English version: Rebecca Atkinson
The architect: what opens to man
(all, from open houses, is sanitized)
doors through -where, never doors-opposed;
doors where, free: air light reason right.
João Cabral de Melo Neto
Fable of an architect
There is a shadow that Le Corbusier’s illuminated ideal wants to do away with. A sanitization designed to get rid of anything unplanned or random. A feverish breathless ordering of the horizon. A flight to project a common, redeeming future for all humankind.
That is why the building on stilts, the structure suspended mid-air, cannot bear the flatness of the land. The transparency of the glass shroud dreams that light may penetrate it, canceling out the opacity of the illogical, reconciling dichotomies, inside and outside, high and low, in the dangerous illusion of some supreme control over mishaps or oddities. Space is endless, an absolute that crosses everything: for the void of indefinition, it would substitute the primordial, abstract refuge where the architectural fact would cease to be anything more than a tenuous limit. It would promise man-type in a universe-type unrestricted access, total realization. A promise at the same time protective and totalitarian, arrogant and petrifying.

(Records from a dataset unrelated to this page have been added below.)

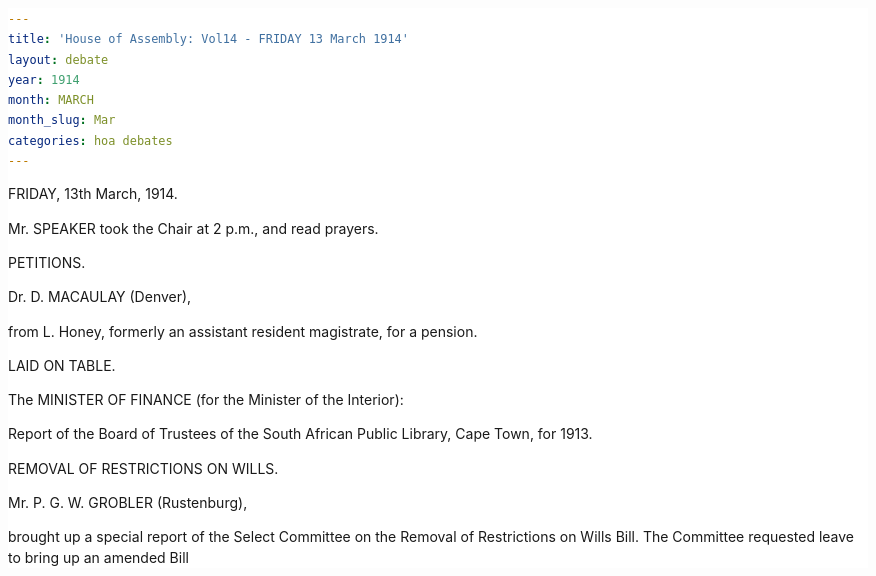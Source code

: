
 ```yaml
---
title: 'House of Assembly: Vol14 - FRIDAY 13 March 1914'
layout: debate
year: 1914
month: MARCH
month_slug: Mar
categories: hoa debates
---
```


<debateSection name="#opening">

<heading>FRIDAY, 13th March, 1914.</heading>

<prayers>

<narrative>Mr. SPEAKER took the Chair at <recordedTime time="1914-03-13T14:00:00">2 p.m.</recordedTime>, and read prayers.</narrative>

</prayers>

<debateSection name="#petitions">

<heading>PETITIONS.</heading>

<speech by="#macaulay">

<from>Dr. <person refersTo="hansard_za">D. MACAULAY</person> (Denver),</from>

<p>from L. Honey, formerly an assistant resident magistrate, for a pension.</p>

</speech>

</debateSection>

<debateSection name="#laid_on_table">

<heading>LAID ON TABLE.</heading>

<speech by="#minister_of_finance">

<from>The <person refersTo="hansard_za">MINISTER OF FINANCE</person> (for the Minister of the Interior):</from>

<p>Report of the Board of Trustees of the South African Public Library, Cape Town, for 1913.</p>

</speech>

</debateSection>

<debateSection name="#removal_of_restrictions_on_wills">

<heading>REMOVAL OF RESTRICTIONS ON WILLS.</heading>

<speech by="#grobler">

<from>Mr. <person refersTo="hansard_za">P. G. W. GROBLER</person> (Rustenburg),</from>

<p>brought up a special report of the Select Committee on the Removal of Restrictions on Wills Bill. The Committee requested leave to bring up an amended Bill</p>
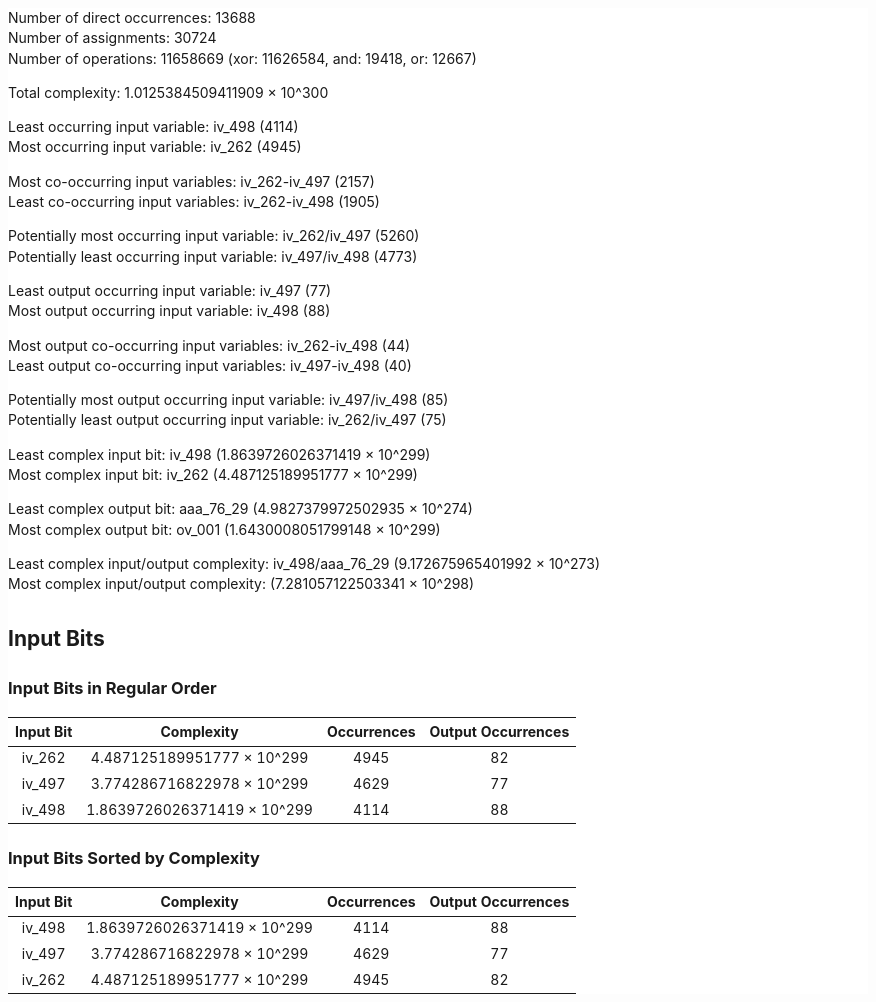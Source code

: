 Number of direct occurrences: 13688  
Number of assignments: 30724  
Number of operations: 11658669
(xor: 11626584,
and: 19418,
or: 12667)

Total complexity: 1.0125384509411909 × 10^300

Least occurring input variable: iv_498 (4114)  
Most occurring input variable: iv_262 (4945)

Most co-occurring input variables: iv_262-iv_497 (2157)  
Least co-occurring input variables: iv_262-iv_498 (1905)

Potentially most occurring input variable: iv_262/iv_497 (5260)  
Potentially least occurring input variable: iv_497/iv_498 (4773)

Least output occurring input variable: iv_497 (77)  
Most output occurring input variable: iv_498 (88)

Most output co-occurring input variables: iv_262-iv_498 (44)  
Least output co-occurring input variables: iv_497-iv_498 (40)

Potentially most output occurring input variable: iv_497/iv_498 (85)  
Potentially least output occurring input variable: iv_262/iv_497 (75)

Least complex input bit: iv_498 (1.8639726026371419 × 10^299)  
Most complex input bit: iv_262 (4.487125189951777 × 10^299)

Least complex output bit: aaa_76_29 (4.9827379972502935 × 10^274)  
Most complex output bit: ov_001 (1.6430008051799148 × 10^299)

Least complex input/output complexity: iv_498/aaa_76_29 (9.172675965401992 × 10^273)  
Most complex input/output complexity:  (7.281057122503341 × 10^298)

## Input Bits

### Input Bits in Regular Order

| Input Bit | Complexity | Occurrences | Output Occurrences |
|:---------:|:----------:|:-----------:|:------------------:|
| iv_262 | 4.487125189951777 × 10^299 | 4945 | 82 |
| iv_497 | 3.774286716822978 × 10^299 | 4629 | 77 |
| iv_498 | 1.8639726026371419 × 10^299 | 4114 | 88 |

### Input Bits Sorted by Complexity

| Input Bit | Complexity | Occurrences | Output Occurrences |
|:---------:|:----------:|:-----------:|:------------------:|
| iv_498 | 1.8639726026371419 × 10^299 | 4114 | 88 |
| iv_497 | 3.774286716822978 × 10^299 | 4629 | 77 |
| iv_262 | 4.487125189951777 × 10^299 | 4945 | 82 |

Fugue is the title of Ana Holck’s installation for the Ministry of Education building, the first manifestation of Le Corbusier’s concepts in Brazil. It is translucent adhesive films in shades of gray covering the glass skin of the building, overlapping and shifting as windows are opened randomly here and there. These windows do not open onto the idealized world that painting once dreamt of. This flight does not flee from the randomness of the world or the chaos that governs it to hide away in the abstract embrace of transcendent space, from a logos in the center of the world, from an eye or a plane in the center of the picture. Fugue is a break in the long timeline of the predictable Horizon of History, a deviation from the fiction of the Same. Fugue in polyphony, in repetition and eternal differentiation, making lines, hues and surfaces radiate. Multiplying skins, contact with space, space for contact. Questioning the destinations and substance of this man and this world he moves in without the assurance of a point of reference… Fugue in the discovery of worlds, daring other horizons. Fugue in opening other windows. And doors.